The mobility model has a heavy impact on the obtained results: in this paper we employed the Smooth Random Mobility Model (SRMM), [3], as well as the C4R mobility generator [4], in order to appreciate prediction performance when mobility traces are synthesized or extracted from real roadmaps and they can be unrealistic if the model is not appropriate. As earlier stated, the proposed technique is of general application and does not depend on the specific coverage technology: combining MRSVP and HMC as described in the following, a new prediction scheme is proposed and its performance are stated through a deep campaign of simulations.

The paper is organized as follows: section 2 gives a deep overview of the Mobile ReSerVation Protocol and the basics of Hidden Markov Chains theory, section 3 proposes the new prediction scheme, section 4 shows simulations results and section 5 concludes the paper.

2. Mobile RSVP and System Model

The RSVP is used on other network platforms in order to allow bandwidth reservation to system terminal.

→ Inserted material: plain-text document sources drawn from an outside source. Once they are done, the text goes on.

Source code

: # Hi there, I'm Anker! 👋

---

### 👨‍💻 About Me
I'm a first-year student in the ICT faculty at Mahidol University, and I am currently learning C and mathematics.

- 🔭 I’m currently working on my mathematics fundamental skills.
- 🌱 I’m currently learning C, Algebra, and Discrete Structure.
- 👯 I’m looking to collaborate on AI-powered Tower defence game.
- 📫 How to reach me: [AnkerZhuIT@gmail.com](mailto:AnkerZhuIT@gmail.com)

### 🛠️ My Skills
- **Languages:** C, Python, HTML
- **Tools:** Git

It has been extended several times in order to accommodate different needing: for example, the Aggregate-RSVP has been implemented, in order to manage reservations in hybrid platforms such as satellite/terrestrial operating with two different QoS architectures [13]. Again, in order to handle users mobility and to offer guaranteed services (independent from mobility) the ReSerVation Protocol has been extended with the MRSVP [1]; in this way, the hand-off events can be managed in an adequate manner and the mobile users can make reservation requests over more than one cell, by their proxy agents: there are local proxy agents (which handle the active reservations) and remote proxy agents (which deal with passive reservations).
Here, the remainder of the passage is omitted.